Le service public SNCF démantelé avant l’été ?

La privatisation du rail ne fera qu’aggraver les conditions de déplacement des usagers

Dégoupillée par le rapport Spinetta, la grenade de l’exécutif a été lancée le 26 février contre la SNCF. Flanqué de sa ministre des Transports, Élisabeth Borne,  le premier ministre de Macron a détaillé le contenu et la méthode retenus par le gouvernement pour réformer – à nouveau – l’entreprise publique. Et c’est une nouvelle fois la méthode des ordonnances qui est mise sur la table, au mépris de la démocratie, du débat parlementaire et de la concertation avec les syndicats de cheminots, les élus et les représentants des usagers. Au sein du pouvoir de la République en marche, on prend goût au passage en force. Le gouvernement veut aller vite et finaliser sa réforme « avant l’été », a d’ailleurs annoncé Édouard Philippe. C’est vrai qu’il faut faire vite. Spéculateurs et actionnaires ont FAIM !!!

Des drames comme celui de Brétigny-sur-Orge le 12 juillet 2013 entraînant la mort de sept personnes et en blessant soixante-dix, sont à mettre à l’actif du mauvais entretien des voies faute de manque de personnel. Des écoutes judiciaires montreraient comment la direction de la SNCF a, pendant plusieurs mois après l’accident, refusé de réduire la vitesse sur des tronçons dangereux, ceci afin de cacher sa connaissance du mauvais état des voies en question.

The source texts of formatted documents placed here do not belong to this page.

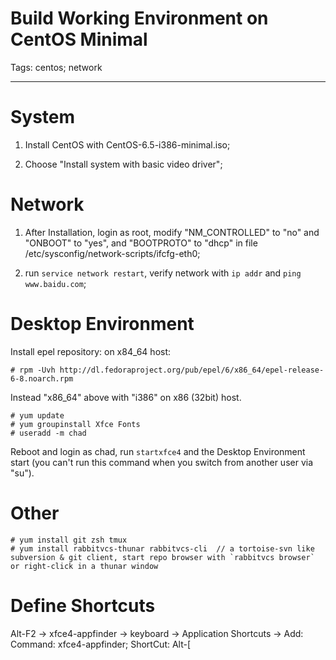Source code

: # Build Working Environment on CentOS Minimal
Tags: centos; network

------

# System

1. Install CentOS with CentOS-6.5-i386-minimal.iso;

1. Choose "Install system with basic video driver";

# Network

1. After Installation, login as root, modify "NM_CONTROLLED" to "no" and "ONBOOT" to "yes", and "BOOTPROTO" to "dhcp" in file /etc/sysconfig/network-scripts/ifcfg-eth0;

1. run `service network restart`, verify network with `ip addr` and `ping www.baidu.com`;

# Desktop Environment

Install epel repository: on x84_64 host:

    # rpm -Uvh http://dl.fedoraproject.org/pub/epel/6/x86_64/epel-release-6-8.noarch.rpm

Instead "x86_64" above with "i386" on x86 (32bit) host.

    # yum update
    # yum groupinstall Xfce Fonts
    # useradd -m chad

Reboot and login as chad, run `startxfce4` and the Desktop Environment start (you can't run this command when you switch from another user via "su").

# Other

    # yum install git zsh tmux
    # yum install rabbitvcs-thunar rabbitvcs-cli  // a tortoise-svn like subversion & git client, start repo browser with `rabbitvcs browser` or right-click in a thunar window

# Define Shortcuts

Alt-F2 -> xfce4-appfinder -> keyboard -> Application Shortcuts -> Add:
    Command: xfce4-appfinder; ShortCut: Alt-[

Casse du statut des cheminots, ouverture à la concurrence des lignes de chemin de fer et des installations ferroviaires, privatisation du fret, le premier ministre a validé la plupart des préconisations du rapport Spinetta tout en mettant de la brume sur le projet de fermeture de 9 000 kilomètres de voies ferrées dites « secondaires ». La CGT se prépare à un mois de grève. Les autres organisations syndicales, dont l’UNSA et SUD-Rail, devraient être dans le mouvement aussi. Les syndicats de cheminots préparent donc une réponse au nouveau cours magistral de libéralisme auquel se livre une fois de plus ce gouvernement de droite. Laurent Brun, secrétaire général de la CGT cheminots, prévient dans le Parisien : « Pour faire plier le gouvernement, il va sans doute falloir un mois de grève. Nous allons relever le défi. On est sûrement parti pour l’un des plus importants mouvements sociaux de l’histoire de la SNCF. » Et ça commence le 22 mars prochain. La méthode Macron-Philippe appliquée à la SNCF, après le Code du travail et avant les hôpitaux publics et les autres chantiers « sociaux », indique l’ampleur du traitement de choc que ce pouvoir entré « par effraction » à l’Élysée fait subir au pays au profit des forces de l’argent. Le chantier de rassemblement et de résistance à y opposer lui est proportionnel.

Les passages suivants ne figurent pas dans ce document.